Screen Shot 2019-06-01 at 9.52.10 AMThere’s an article that was recently brought to my attention via Facebook entitled, “Study Discovers Children Raised Without Religion Are Kinder And More Empathetic.” It’s coming from a site called, “Awareness Act,” and while its credibility is questionable, the article does its job as far as asserting a subtle yet compelling reason for removing Christ from the marketplace.

Right?

I mean why would you support or even subscribe to something that seemingly contributes to a self-absorbed condition among children?

The article is reinforced and summarized by another site and it condenses the overall findings this way:

Across all countries, parents in religious households reported that their children expressed more empathy and sensitivity for justice in everyday life than non-religious parents. However, religiousness was inversely predictive of children’s altruism and positively correlated with their punitive tendencies. Together these results reveal the similarity across countries in how religion negatively influences children’s altruism, challenging the view that religiosity facilitates prosocial behavior.

Here’s the thing: Christ’s sacrifice on the cross represents one of the most selfless acts of unconditional love ever recorded in the history of mankind. Combine His Identity with the suffering that He endured for the sake of the very ones that were driving the spikes through His hands and you have the Ultimate example of altruism.

For those who don’t typically use the word, “altruism” in casual conversation, “altruism” (ALL-true-izem) means, “the belief in or practice of disinterested and selfless concern for the well-being of others.”

That’s Jesus to a “T.”

There’s three things that I would submit in response to this article that makes it profoundly bogus.

#1…

Friedrich Nietzsche  said that when people find out that God is dead in the nineteenth century, two things are going to happen in the twentieth century: First of all, the twentieth century will be the bloodiest century in the history of mankind and a universal madness will break out.

He was right.

We killed more people in the twentieth century than the previous nineteen put together and the “madness” that he predicted he experienced himself in that he spent the last 13 years of his life insane.

Why is this significant?

Because part of the way the above study evaluated altruism was though a game where kids where shown a collection of thirty stickers. They were told they could select 10 of their favorite to keep, but not everyone would be able to play the game. It was called the “Dictator Game” and this is the way in which the child’s “selfless” tendencies were being evaluated.

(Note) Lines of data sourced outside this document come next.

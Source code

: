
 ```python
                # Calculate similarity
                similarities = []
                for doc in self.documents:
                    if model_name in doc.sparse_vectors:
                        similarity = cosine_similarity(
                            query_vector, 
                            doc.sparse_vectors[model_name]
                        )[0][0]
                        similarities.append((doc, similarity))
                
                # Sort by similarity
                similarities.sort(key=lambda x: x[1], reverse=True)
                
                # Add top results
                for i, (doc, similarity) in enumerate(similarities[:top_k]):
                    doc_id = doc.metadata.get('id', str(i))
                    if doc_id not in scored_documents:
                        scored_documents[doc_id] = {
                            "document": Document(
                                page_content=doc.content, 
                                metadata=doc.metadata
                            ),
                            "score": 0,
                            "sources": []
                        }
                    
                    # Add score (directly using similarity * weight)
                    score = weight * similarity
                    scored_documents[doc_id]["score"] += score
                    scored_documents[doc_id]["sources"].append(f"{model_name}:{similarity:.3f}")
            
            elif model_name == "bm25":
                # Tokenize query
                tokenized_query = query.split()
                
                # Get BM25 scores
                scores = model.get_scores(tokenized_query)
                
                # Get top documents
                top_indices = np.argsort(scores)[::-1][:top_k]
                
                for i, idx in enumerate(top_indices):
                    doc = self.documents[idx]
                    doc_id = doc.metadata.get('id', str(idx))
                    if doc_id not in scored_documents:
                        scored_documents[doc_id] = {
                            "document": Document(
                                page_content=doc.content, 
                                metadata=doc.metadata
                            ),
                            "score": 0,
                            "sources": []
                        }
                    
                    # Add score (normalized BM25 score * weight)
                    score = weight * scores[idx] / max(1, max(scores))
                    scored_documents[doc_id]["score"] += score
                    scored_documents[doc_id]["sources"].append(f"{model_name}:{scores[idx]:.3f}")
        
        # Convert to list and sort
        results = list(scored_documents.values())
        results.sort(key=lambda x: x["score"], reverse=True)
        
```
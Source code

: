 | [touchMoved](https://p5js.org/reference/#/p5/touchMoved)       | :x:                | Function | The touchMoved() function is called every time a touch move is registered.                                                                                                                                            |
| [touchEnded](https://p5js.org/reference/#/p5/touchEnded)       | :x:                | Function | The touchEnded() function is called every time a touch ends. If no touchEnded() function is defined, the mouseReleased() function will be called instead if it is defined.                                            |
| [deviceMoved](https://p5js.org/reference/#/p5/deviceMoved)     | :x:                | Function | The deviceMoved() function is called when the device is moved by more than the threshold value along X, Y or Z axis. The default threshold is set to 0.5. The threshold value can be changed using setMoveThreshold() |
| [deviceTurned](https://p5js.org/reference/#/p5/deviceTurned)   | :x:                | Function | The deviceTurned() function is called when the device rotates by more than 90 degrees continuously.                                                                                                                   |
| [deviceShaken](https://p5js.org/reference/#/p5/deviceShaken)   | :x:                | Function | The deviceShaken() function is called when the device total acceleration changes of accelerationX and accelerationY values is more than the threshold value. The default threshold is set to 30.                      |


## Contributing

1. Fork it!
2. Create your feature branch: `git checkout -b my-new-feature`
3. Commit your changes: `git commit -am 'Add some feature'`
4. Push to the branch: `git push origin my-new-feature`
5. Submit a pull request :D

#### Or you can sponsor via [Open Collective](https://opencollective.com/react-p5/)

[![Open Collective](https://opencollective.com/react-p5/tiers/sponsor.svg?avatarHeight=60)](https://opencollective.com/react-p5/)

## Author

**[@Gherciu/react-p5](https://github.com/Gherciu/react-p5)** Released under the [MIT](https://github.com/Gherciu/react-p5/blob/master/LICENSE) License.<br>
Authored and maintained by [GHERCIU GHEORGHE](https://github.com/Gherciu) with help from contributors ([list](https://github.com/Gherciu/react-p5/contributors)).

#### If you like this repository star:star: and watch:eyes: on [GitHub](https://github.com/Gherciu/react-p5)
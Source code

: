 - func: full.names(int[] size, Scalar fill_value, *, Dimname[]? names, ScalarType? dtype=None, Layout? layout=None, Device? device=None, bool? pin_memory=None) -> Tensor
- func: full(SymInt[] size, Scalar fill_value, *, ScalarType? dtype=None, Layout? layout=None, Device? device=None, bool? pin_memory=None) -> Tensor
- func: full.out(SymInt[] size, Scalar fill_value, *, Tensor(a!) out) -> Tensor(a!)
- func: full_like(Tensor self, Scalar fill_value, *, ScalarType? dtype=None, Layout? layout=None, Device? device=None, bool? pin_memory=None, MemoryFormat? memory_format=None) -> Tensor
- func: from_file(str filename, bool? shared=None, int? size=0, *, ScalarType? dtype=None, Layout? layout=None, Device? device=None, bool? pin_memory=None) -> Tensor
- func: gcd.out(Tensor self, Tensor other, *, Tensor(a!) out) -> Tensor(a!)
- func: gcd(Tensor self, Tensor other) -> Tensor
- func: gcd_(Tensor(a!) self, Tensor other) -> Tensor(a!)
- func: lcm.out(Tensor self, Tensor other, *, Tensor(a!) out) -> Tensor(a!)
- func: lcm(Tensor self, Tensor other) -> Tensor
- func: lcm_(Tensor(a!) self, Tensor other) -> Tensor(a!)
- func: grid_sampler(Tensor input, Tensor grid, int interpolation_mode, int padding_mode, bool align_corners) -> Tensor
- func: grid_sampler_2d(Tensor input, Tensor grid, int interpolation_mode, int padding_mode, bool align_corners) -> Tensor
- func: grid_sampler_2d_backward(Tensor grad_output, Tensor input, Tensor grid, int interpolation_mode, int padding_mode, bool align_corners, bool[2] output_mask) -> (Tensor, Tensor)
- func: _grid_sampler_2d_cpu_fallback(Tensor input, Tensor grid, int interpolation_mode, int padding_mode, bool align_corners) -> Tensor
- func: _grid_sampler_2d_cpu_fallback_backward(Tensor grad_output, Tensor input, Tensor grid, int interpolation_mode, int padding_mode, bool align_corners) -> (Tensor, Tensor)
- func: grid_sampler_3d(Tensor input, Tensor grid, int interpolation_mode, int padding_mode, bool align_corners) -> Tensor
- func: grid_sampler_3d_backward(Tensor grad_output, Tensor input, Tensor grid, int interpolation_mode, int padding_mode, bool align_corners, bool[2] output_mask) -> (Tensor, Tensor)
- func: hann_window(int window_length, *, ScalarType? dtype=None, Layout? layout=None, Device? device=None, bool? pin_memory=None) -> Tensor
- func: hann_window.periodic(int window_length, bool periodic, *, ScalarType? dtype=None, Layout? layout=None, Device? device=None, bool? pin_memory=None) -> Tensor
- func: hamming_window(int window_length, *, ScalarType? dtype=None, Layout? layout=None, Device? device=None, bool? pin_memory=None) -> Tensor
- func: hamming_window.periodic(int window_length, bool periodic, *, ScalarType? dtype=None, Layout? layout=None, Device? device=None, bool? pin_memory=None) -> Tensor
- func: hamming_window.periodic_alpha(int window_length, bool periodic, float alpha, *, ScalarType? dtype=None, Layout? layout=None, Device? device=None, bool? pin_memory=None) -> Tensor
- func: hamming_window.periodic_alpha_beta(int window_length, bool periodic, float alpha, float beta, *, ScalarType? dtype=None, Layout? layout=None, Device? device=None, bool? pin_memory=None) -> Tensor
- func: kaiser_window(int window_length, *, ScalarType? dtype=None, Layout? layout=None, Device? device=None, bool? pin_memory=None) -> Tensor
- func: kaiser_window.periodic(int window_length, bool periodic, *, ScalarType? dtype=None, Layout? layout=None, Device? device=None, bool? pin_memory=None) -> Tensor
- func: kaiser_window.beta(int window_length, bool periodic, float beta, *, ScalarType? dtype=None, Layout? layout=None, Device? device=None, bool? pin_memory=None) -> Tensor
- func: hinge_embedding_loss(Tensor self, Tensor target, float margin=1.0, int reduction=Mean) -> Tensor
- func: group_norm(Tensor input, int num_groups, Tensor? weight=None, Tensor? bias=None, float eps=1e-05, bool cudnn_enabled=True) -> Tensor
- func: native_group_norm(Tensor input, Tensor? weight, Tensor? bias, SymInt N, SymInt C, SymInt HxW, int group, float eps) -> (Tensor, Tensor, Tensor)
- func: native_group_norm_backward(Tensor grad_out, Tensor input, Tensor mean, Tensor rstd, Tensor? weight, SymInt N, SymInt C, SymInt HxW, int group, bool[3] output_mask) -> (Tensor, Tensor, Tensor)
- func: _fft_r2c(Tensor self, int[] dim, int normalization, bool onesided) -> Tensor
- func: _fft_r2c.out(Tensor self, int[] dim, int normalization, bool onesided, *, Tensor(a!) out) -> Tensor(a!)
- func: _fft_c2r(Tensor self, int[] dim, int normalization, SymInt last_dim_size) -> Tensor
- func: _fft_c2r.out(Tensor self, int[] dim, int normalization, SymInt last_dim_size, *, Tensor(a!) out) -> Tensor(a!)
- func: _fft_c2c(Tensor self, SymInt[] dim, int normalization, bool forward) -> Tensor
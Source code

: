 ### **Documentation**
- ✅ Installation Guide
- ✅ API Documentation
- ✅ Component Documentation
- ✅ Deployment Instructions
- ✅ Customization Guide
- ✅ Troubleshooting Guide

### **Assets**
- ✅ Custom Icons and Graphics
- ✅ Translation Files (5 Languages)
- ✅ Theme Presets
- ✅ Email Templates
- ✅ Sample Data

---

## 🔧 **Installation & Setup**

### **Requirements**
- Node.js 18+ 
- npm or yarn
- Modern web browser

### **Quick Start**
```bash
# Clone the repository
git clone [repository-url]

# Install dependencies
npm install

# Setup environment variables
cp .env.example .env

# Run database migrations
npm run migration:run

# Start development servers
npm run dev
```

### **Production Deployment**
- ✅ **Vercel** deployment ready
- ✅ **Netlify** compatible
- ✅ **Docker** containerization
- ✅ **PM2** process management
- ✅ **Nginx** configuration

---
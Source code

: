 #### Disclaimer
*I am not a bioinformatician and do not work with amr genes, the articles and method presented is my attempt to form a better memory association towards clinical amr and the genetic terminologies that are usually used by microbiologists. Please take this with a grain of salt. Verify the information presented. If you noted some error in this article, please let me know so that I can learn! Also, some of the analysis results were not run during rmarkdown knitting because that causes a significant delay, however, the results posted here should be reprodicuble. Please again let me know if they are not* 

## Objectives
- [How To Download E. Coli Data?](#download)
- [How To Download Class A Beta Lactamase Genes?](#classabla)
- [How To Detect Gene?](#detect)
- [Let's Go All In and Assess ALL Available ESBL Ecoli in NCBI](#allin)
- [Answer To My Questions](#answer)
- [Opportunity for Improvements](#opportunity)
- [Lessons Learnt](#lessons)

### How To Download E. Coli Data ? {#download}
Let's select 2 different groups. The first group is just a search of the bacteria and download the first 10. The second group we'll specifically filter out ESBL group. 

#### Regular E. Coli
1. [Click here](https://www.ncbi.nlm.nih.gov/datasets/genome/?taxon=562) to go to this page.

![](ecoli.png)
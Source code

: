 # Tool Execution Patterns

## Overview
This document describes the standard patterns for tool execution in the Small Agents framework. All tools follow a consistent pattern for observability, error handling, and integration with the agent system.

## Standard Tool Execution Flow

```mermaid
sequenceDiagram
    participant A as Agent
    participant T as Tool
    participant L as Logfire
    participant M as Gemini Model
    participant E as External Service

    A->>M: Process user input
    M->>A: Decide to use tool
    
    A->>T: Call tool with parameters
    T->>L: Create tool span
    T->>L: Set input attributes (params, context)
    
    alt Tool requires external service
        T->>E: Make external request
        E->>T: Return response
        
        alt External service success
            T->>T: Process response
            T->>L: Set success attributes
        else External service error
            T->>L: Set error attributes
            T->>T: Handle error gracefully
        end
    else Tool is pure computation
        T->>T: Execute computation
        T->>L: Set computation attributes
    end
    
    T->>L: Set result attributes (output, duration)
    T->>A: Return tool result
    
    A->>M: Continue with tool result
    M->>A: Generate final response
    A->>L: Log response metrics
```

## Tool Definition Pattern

I’m not sure how that resonates with you, but I’m more inclined to look at the way in which the absence of a moral Absolute affects the lives of individuals and nations in the context of warfare and socio-economic anomalies and let that be the gauge I use to evaluate the Christian faith rather than how a child responds to a game.

#2…

Just because you say you’re a Christian doesn’t mean you subscribe to God as He’s revealed in Scripture. In other words, saying you’re “religious” could mean just about anything. Does Christ command us to be selfless? Absolutely (Phil 2:3-4)! Do self proclaimed “Christians” take that seriously? Given the fact that 25% of Christians don’t subscribe to a “biblical” God, it’s hard to tell.

#3…

Finally, the fact that you’re a child coming from a “Christian” household doesn’t mean that you’re being taught to revere Scripture let alone what it is that constitutes its content. This goes back to what was mentioned under #2. If you don’t know what you believe and why, or if you base your creed on a collection of experiential preferences rather than the Word of God, what can you realistically expect as far as child’s conduct when this is the “classroom” they’re being taught in?

In conclusion…

The Progressive mindset is founded on a godless paradigm. Everything from Socialism where government is god to the doctrine of entitlement where the individual is god. Either way, it’s a situation where moral absolutes don’t exist, one’s origin and destiny is purely happenstance and an individual’s sense of purpose is entirely subjective. Some see that as liberating because there’s no accountability and any kind of adversity or criticism can be categorized as fundamentally “wrong.”

But in the absence of a Standard, you have chaos, hopelessness and death. That’s not being overly philosophical, that’s just looking at the utility of Scripture, the testimony of history and the common sense evaluation of any situation that exists in the absence of a transcendent reason to “be.”

What ails society is not problematic because of Christ…

…what ails society is present because of a refusal to honor Him.